Years ago Applied Micro (APM) released XGene processor. It went to APM BlackBird, APM Mustang, HPe M400 and several other systems. For some time there was no other AArch64 cpu available on market so those machines got popular as distribution builders, developer machines etc…
Then APM got aquired by someone, CPU part got bought by someone else and any support just vanished. Their developers moved to work on XGene2/XGene3 cpus (APM Merlin etc systems). And people woke up with not-supported hardware.
For some time it was not an issue - Linux boots, system works. Some companies got rid of their XGene systems by sending them to Linaro lab, some moved them to ‘internal use only, no external support’ queue etc.
Each mainline kernel release was “let us check what is broken on XGene this time” time. No serial console output again?
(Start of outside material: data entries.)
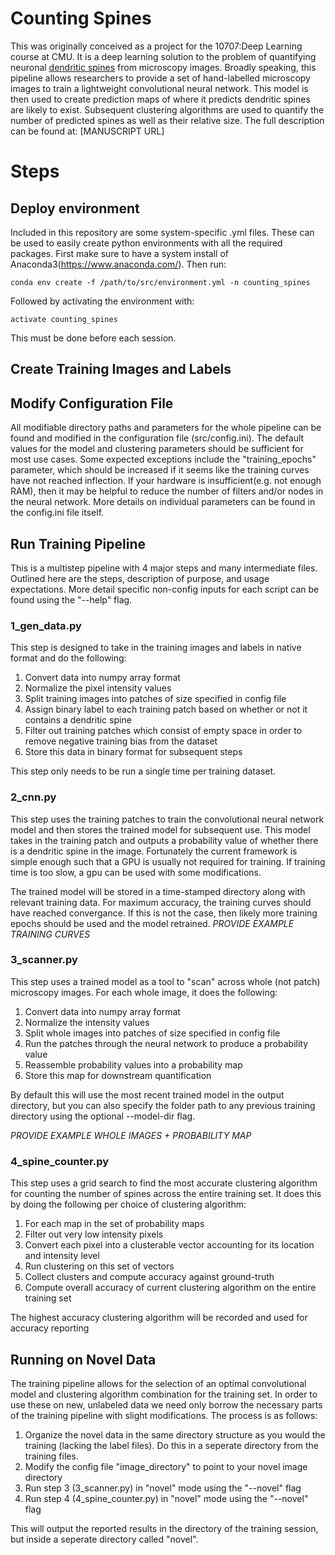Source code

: # Counting Spines
This was originally conceived as a project for the 10707:Deep Learning course at CMU. It is a deep learning solution to the problem of quantifying neuronal [dendritic spines](https://en.wikipedia.org/wiki/Dendritic_spine) from microscopy images. Broadly speaking, this pipeline allows researchers to provide a set of hand-labelled microscopy images to train a lightweight convolutional neural network. This model is then used to create prediction maps of where it predicts dendritic spines are likely to exist. Subsequent clustering algorithms are used to quantify the number of predicted spines as well as their relative size. The full description can be found at: [MANUSCRIPT URL]


# Steps

## Deploy environment

Included in this repository are some system-specific .yml files. These can be used to easily create python environments with all the required packages. First make sure to have a system install of Anaconda3(https://www.anaconda.com/). Then run:

`conda env create -f /path/to/src/environment.yml -n counting_spines`

Followed by activating the environment with:

`activate counting_spines`

This must be done before each session.

## Create Training Images and Labels

## Modify Configuration File
All modifiable directory paths and parameters for the whole pipeline can be found and modified in the configuration file (src/config.ini). The default values for the model and clustering parameters should be sufficient for most use cases. Some expected exceptions include the "training_epochs" parameter, which should be increased if it seems like the training curves have not reached inflection. If your hardware is insufficient(e.g. not enough RAM), then it may be helpful to reduce the number of filters and/or nodes in the neural network. More details on individual parameters can be found in the config.ini file itself.

## Run Training Pipeline
This is a multistep pipeline with 4 major steps and many intermediate files. Outlined here are the steps, description of purpose, and usage expectations. More detail specific non-config inputs for each script can be found using the "--help" flag. 

### 1_gen_data.py
This step is designed to take in the training images and labels in native format and do the following:

1. Convert data into numpy array format
1. Normalize the pixel intensity values 
1. Split training images into patches of size specified in config file
1. Assign binary label to each training patch based on whether or not it contains a dendritic spine
1. Filter out training patches which consist of empty space in order to remove negative training bias from the dataset
1. Store this data in binary format for subsequent steps

This step only needs to be run a single time per training dataset.

### 2_cnn.py
This step uses the training patches to train the convolutional neural network model and then stores the trained model for subsequent use. This model takes in the training patch and outputs a probability value of whether there is a dendritic spine in the image. Fortunately the current framework is simple enough such that a GPU is usually not required for training. If training time is too slow, a gpu can be used with some modifications.

The trained model will be stored in a time-stamped directory along with relevant training data. For maximum accuracy, the training curves should have reached convergance. If this is not the case, then likely more training epochs should be used and the model retrained. *PROVIDE EXAMPLE TRAINING CURVES*

### 3_scanner.py
This step uses a trained model as a tool to "scan" across whole (not patch) microscopy images. For each whole image, it does the following:

1. Convert data into numpy array format
1. Normalize the intensity values
1. Split whole images into patches of size specified in config file
1. Run the patches through the neural network to produce a probability value
1. Reassemble probability values into a probability map
1. Store this map for downstream quantification

By default this will use the most recent trained model in the output directory, but you can also specify the folder path to any previous training directory using the optional --model-dir flag. 

*PROVIDE EXAMPLE WHOLE IMAGES + PROBABILITY MAP*

### 4_spine_counter.py
This step uses a grid search to find the most accurate clustering algorithm for counting the number of spines across the entire training set. It does this by doing the following per choice of clustering algorithm:

1. For each map in the set of probability maps
  1. Filter out very low intensity pixels
  1. Convert each pixel into a clusterable vector accounting for its location and intensity level
  1. Run clustering on this set of vectors
  1. Collect clusters and compute accuracy against ground-truth
1. Compute overall accuracy of current clustering algorithm on the entire training set

The highest accuracy clustering algorithm will be recorded and used for accuracy reporting

## Running on Novel Data
The training pipeline allows for the selection of an optimal convolutional model and clustering algorithm combination for the training set. In order to use these on new, unlabeled data we need only borrow the necessary parts of the training pipeline with slight modifications. The process is as follows:

1. Organize the novel data in the same directory structure as you would the training (lacking the label files). Do this in a seperate directory from the training files.
1. Modify the config file "image_directory" to point to your novel image directory
1. Run step 3 (3_scanner.py) in "novel" mode using the "--novel" flag
1. Run step 4 (4_spine_counter.py) in "novel" mode using the "--novel" flag

This will output the reported results in the directory of the training session, but inside a seperate directory called "novel".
Ok, we have that ugly patch for it (got cleaned and upstreamed). Now we have kernel 4.16 and guess what? Yes, it broke. Turned out that 4.15 was already faulty (we skipped it at Linaro).
Red Hat bugzilla has a Fedora bug for it. Turns out that firmware has wrong ACPI tables. Nothing new, right? We already know that it lacks PPTT for example (but it is quite new thing for processors topology). This time bug is present in DSDT one.
Sounds familiar? If you had x86 laptop about 10 years ago then it could. DSDT stands for Differentiated System Description Table. It is a major ACPI table used to describe what peripherals the machine has. And serial ports are described wrong there so kernel ignores them.
One of solutions is bundling fixed DSDT to kernel/initrd but that would require adding support for it into Debian and probably not get merged as no one needs that nowadays (unless they have XGene1).
So far I decided to stay on 4.14 for my development cartridges. It works and allows me to continue my Nova work. Do not plan to move to other platform as at Linaro we have probably over hundred XGene1 systems (M400 and Mustangs) which will stay there for development (hard to replace 4.3U case with 45 cartridges by something else).